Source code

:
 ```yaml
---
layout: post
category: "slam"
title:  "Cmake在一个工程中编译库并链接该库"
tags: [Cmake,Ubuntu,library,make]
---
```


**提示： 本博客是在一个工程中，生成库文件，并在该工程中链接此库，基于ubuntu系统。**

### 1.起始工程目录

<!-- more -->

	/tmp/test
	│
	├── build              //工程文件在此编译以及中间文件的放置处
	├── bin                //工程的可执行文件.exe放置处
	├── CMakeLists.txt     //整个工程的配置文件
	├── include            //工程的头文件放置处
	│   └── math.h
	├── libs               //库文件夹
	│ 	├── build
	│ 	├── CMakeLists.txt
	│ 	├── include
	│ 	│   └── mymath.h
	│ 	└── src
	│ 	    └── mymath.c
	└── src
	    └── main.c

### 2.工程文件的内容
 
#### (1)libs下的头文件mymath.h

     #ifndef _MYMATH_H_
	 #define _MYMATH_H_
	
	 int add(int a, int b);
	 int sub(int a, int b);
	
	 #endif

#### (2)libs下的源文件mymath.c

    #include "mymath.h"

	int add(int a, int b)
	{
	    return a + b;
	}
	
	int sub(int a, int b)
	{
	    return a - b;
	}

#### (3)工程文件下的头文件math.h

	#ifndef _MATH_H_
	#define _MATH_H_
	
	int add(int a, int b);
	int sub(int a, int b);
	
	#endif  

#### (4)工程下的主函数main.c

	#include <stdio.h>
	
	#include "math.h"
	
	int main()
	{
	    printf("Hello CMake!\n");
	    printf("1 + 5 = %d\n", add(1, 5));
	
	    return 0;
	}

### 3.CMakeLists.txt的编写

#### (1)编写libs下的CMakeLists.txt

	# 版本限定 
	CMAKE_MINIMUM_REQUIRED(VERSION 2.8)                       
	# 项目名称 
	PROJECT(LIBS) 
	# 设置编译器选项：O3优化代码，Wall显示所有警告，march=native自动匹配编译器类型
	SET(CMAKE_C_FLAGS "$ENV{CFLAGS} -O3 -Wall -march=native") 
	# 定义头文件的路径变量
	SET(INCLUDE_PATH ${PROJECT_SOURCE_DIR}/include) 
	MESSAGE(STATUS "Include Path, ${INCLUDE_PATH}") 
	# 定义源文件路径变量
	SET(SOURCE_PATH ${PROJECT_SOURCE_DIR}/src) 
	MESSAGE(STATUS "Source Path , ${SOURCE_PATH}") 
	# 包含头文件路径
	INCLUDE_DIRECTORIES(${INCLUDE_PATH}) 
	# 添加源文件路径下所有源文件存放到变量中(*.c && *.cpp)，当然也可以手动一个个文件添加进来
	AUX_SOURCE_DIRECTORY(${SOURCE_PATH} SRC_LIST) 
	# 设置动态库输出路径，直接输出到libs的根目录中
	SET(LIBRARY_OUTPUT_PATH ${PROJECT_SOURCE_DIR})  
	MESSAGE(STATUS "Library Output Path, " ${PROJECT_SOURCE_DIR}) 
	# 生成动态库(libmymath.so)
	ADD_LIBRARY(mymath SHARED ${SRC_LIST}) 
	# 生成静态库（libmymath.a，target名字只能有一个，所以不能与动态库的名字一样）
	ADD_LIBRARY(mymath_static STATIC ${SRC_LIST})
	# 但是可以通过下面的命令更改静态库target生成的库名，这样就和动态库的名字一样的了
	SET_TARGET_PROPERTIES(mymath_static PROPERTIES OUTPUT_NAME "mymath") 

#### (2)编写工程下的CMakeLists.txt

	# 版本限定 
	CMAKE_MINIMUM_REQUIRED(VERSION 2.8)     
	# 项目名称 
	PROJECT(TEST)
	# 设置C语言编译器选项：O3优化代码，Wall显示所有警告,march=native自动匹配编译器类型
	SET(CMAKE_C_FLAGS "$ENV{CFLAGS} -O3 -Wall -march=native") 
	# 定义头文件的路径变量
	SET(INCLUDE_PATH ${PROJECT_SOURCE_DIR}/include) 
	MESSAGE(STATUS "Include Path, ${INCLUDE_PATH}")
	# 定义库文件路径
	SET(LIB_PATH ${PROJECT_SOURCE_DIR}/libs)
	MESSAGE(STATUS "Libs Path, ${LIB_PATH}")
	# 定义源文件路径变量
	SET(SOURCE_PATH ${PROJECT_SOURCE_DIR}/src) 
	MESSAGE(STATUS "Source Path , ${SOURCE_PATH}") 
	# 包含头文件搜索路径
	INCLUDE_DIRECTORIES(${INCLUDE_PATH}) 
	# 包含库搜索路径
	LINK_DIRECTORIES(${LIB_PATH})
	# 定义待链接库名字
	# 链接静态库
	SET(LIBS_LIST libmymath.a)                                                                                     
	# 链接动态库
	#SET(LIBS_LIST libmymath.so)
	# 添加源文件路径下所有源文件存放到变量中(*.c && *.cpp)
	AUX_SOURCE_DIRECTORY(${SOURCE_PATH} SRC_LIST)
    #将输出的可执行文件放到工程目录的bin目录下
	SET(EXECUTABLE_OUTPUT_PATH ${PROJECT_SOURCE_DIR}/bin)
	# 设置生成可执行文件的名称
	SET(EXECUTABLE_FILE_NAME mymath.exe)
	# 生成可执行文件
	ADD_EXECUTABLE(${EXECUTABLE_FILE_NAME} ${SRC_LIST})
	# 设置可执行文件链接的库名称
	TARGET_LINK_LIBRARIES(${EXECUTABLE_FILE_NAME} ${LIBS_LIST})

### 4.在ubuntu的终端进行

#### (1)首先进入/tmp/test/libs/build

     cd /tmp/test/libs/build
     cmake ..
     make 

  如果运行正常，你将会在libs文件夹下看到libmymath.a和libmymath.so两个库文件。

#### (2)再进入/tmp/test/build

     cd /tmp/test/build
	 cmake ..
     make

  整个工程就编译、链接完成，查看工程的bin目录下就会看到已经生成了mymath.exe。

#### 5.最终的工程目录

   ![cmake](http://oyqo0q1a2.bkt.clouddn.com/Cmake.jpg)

......

**Brief:** Line by line, write out the records above exactly.

**Solution to this problem:**
Source code

:
 ```yaml
---
layout: post
category: "slam"
title:  "Cmake在一个工程中编译库并链接该库"
tags: [Cmake,Ubuntu,library,make]
---
```


**提示： 本博客是在一个工程中，生成库文件，并在该工程中链接此库，基于ubuntu系统。**

### 1.起始工程目录

<!-- more -->

	/tmp/test
	│
	├── build              //工程文件在此编译以及中间文件的放置处
	├── bin                //工程的可执行文件.exe放置处
	├── CMakeLists.txt     //整个工程的配置文件
	├── include            //工程的头文件放置处
	│   └── math.h
	├── libs               //库文件夹
	│ 	├── build
	│ 	├── CMakeLists.txt
	│ 	├── include
	│ 	│   └── mymath.h
	│ 	└── src
	│ 	    └── mymath.c
	└── src
	    └── main.c

### 2.工程文件的内容
 
#### (1)libs下的头文件mymath.h

     #ifndef _MYMATH_H_
	 #define _MYMATH_H_
	
	 int add(int a, int b);
	 int sub(int a, int b);
	
	 #endif

#### (2)libs下的源文件mymath.c

    #include "mymath.h"

	int add(int a, int b)
	{
	    return a + b;
	}
	
	int sub(int a, int b)
	{
	    return a - b;
	}

#### (3)工程文件下的头文件math.h

	#ifndef _MATH_H_
	#define _MATH_H_
	
	int add(int a, int b);
	int sub(int a, int b);
	
	#endif  

#### (4)工程下的主函数main.c

	#include <stdio.h>
	
	#include "math.h"
	
	int main()
	{
	    printf("Hello CMake!\n");
	    printf("1 + 5 = %d\n", add(1, 5));
	
	    return 0;
	}

### 3.CMakeLists.txt的编写

#### (1)编写libs下的CMakeLists.txt

	# 版本限定 
	CMAKE_MINIMUM_REQUIRED(VERSION 2.8)                       
	# 项目名称 
	PROJECT(LIBS) 
	# 设置编译器选项：O3优化代码，Wall显示所有警告，march=native自动匹配编译器类型
	SET(CMAKE_C_FLAGS "$ENV{CFLAGS} -O3 -Wall -march=native") 
	# 定义头文件的路径变量
	SET(INCLUDE_PATH ${PROJECT_SOURCE_DIR}/include) 
	MESSAGE(STATUS "Include Path, ${INCLUDE_PATH}") 
	# 定义源文件路径变量
	SET(SOURCE_PATH ${PROJECT_SOURCE_DIR}/src) 
	MESSAGE(STATUS "Source Path , ${SOURCE_PATH}") 
	# 包含头文件路径
	INCLUDE_DIRECTORIES(${INCLUDE_PATH}) 
	# 添加源文件路径下所有源文件存放到变量中(*.c && *.cpp)，当然也可以手动一个个文件添加进来
	AUX_SOURCE_DIRECTORY(${SOURCE_PATH} SRC_LIST) 
	# 设置动态库输出路径，直接输出到libs的根目录中
	SET(LIBRARY_OUTPUT_PATH ${PROJECT_SOURCE_DIR})  
	MESSAGE(STATUS "Library Output Path, " ${PROJECT_SOURCE_DIR}) 
	# 生成动态库(libmymath.so)
	ADD_LIBRARY(mymath SHARED ${SRC_LIST}) 
	# 生成静态库（libmymath.a，target名字只能有一个，所以不能与动态库的名字一样）
	ADD_LIBRARY(mymath_static STATIC ${SRC_LIST})
	# 但是可以通过下面的命令更改静态库target生成的库名，这样就和动态库的名字一样的了
	SET_TARGET_PROPERTIES(mymath_static PROPERTIES OUTPUT_NAME "mymath") 

#### (2)编写工程下的CMakeLists.txt

	# 版本限定 
	CMAKE_MINIMUM_REQUIRED(VERSION 2.8)     
	# 项目名称 
	PROJECT(TEST)
	# 设置C语言编译器选项：O3优化代码，Wall显示所有警告,march=native自动匹配编译器类型
	SET(CMAKE_C_FLAGS "$ENV{CFLAGS} -O3 -Wall -march=native") 
	# 定义头文件的路径变量
	SET(INCLUDE_PATH ${PROJECT_SOURCE_DIR}/include) 
	MESSAGE(STATUS "Include Path, ${INCLUDE_PATH}")
	# 定义库文件路径
	SET(LIB_PATH ${PROJECT_SOURCE_DIR}/libs)
	MESSAGE(STATUS "Libs Path, ${LIB_PATH}")
	# 定义源文件路径变量
	SET(SOURCE_PATH ${PROJECT_SOURCE_DIR}/src) 
	MESSAGE(STATUS "Source Path , ${SOURCE_PATH}") 
	# 包含头文件搜索路径
	INCLUDE_DIRECTORIES(${INCLUDE_PATH}) 
	# 包含库搜索路径
	LINK_DIRECTORIES(${LIB_PATH})
	# 定义待链接库名字
	# 链接静态库
	SET(LIBS_LIST libmymath.a)                                                                                     
	# 链接动态库
	#SET(LIBS_LIST libmymath.so)
	# 添加源文件路径下所有源文件存放到变量中(*.c && *.cpp)
	AUX_SOURCE_DIRECTORY(${SOURCE_PATH} SRC_LIST)
    #将输出的可执行文件放到工程目录的bin目录下
	SET(EXECUTABLE_OUTPUT_PATH ${PROJECT_SOURCE_DIR}/bin)
	# 设置生成可执行文件的名称
	SET(EXECUTABLE_FILE_NAME mymath.exe)
	# 生成可执行文件
	ADD_EXECUTABLE(${EXECUTABLE_FILE_NAME} ${SRC_LIST})
	# 设置可执行文件链接的库名称
	TARGET_LINK_LIBRARIES(${EXECUTABLE_FILE_NAME} ${LIBS_LIST})

### 4.在ubuntu的终端进行

#### (1)首先进入/tmp/test/libs/build

     cd /tmp/test/libs/build
     cmake ..
     make 

  如果运行正常，你将会在libs文件夹下看到libmymath.a和libmymath.so两个库文件。

#### (2)再进入/tmp/test/build

     cd /tmp/test/build
	 cmake ..
     make

  整个工程就编译、链接完成，查看工程的bin目录下就会看到已经生成了mymath.exe。

#### 5.最终的工程目录

   ![cmake](http://oyqo0q1a2.bkt.clouddn.com/Cmake.jpg)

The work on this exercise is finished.